From daf58e9e45b5c2d94cbdcd00d9883cfa6b01c6dd Mon Sep 17 00:00:00 2001
From: Philip Sargent <philip.sargent@klebos.com>
Date: Tue, 13 Apr 2021 22:27:01 +0100
Subject: [PATCH] replace assert() with message logging

---
 core/models/caves.py   |  1 -
 core/models/troggle.py |  3 +--
 core/unused.py         |  1 -
 core/utils.py          | 12 ++++++------
 parsers/logbooks.py    | 11 +++++++----
 parsers/survex.py      | 12 ++++++++++--
 parsers/surveys.py     | 31 ++++++++++++++++++-------------
 settings.py            |  1 +
 8 files changed, 43 insertions(+), 29 deletions(-)

diff --git a/core/models/caves.py b/core/models/caves.py
index be44e8f..edaae9a 100644
--- a/core/models/caves.py
+++ b/core/models/caves.py
@@ -1,7 +1,6 @@
 import string
 import os
 import datetime
-import logging
 import re
 import json
 from subprocess import call
diff --git a/core/models/troggle.py b/core/models/troggle.py
index cf32893..f1f10be 100644
--- a/core/models/troggle.py
+++ b/core/models/troggle.py
@@ -1,7 +1,6 @@
 import string
 import os
 import datetime
-import logging
 import re
 import resource
 from subprocess import call
@@ -51,7 +50,7 @@ class DataIssue(TroggleModel):
     This is a use of the NOTIFICATION pattern: 
     https://martinfowler.com/eaaDev/Notification.html
     
-    And we need to use it to replace all assertions in the code too:
+    We have replaced all assertions in the code with messages and local fix-ups or skips:
     https://martinfowler.com/articles/replaceThrowWithNotification.html
     """
     date = models.DateTimeField(auto_now_add=True, blank=True)
diff --git a/core/unused.py b/core/unused.py
index 76f55f4..ba4f187 100644
--- a/core/unused.py
+++ b/core/unused.py
@@ -1,6 +1,5 @@
 import sys
 import re
-import logging
 
 from django.conf import settings
 from django.shortcuts import render
diff --git a/core/utils.py b/core/utils.py
index 4309fee..fe85533 100644
--- a/core/utils.py
+++ b/core/utils.py
@@ -1,10 +1,10 @@
 import string
 import os
 import datetime
-import logging
 import re
 import resource
 import random
+import logging
 from subprocess import call
 
 from urllib.parse import urljoin
@@ -41,12 +41,12 @@ TROG = {
 
 # This is module-level executable. This is a Bad Thing.
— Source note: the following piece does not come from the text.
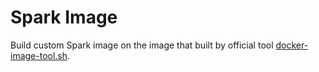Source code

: # Spark Image

Build custom Spark image on the image that built by official tool [docker-image-tool.sh](https://github.com/apache/spark/blob/master/bin/docker-image-tool.sh).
Especially when it touches the file system.
 try:
-      logging.basicConfig(level=logging.DEBUG,
-                           filename=settings.LOGFILE,
-                           filemode='w')
+    logging.basicConfig(level=logging.DEBUG,
+        filename=settings.LOGFILE,
+        filemode='w')
 except:
-# Opening of file for writing is going to fail currently, so decide it doesn't matter for now    
-      pass
+    # Opening of file for writing is going to fail currently, so decide it doesn't matter for now    
+    pass
 
 def get_process_memory():
     usage=resource.getrusage(resource.RUSAGE_SELF)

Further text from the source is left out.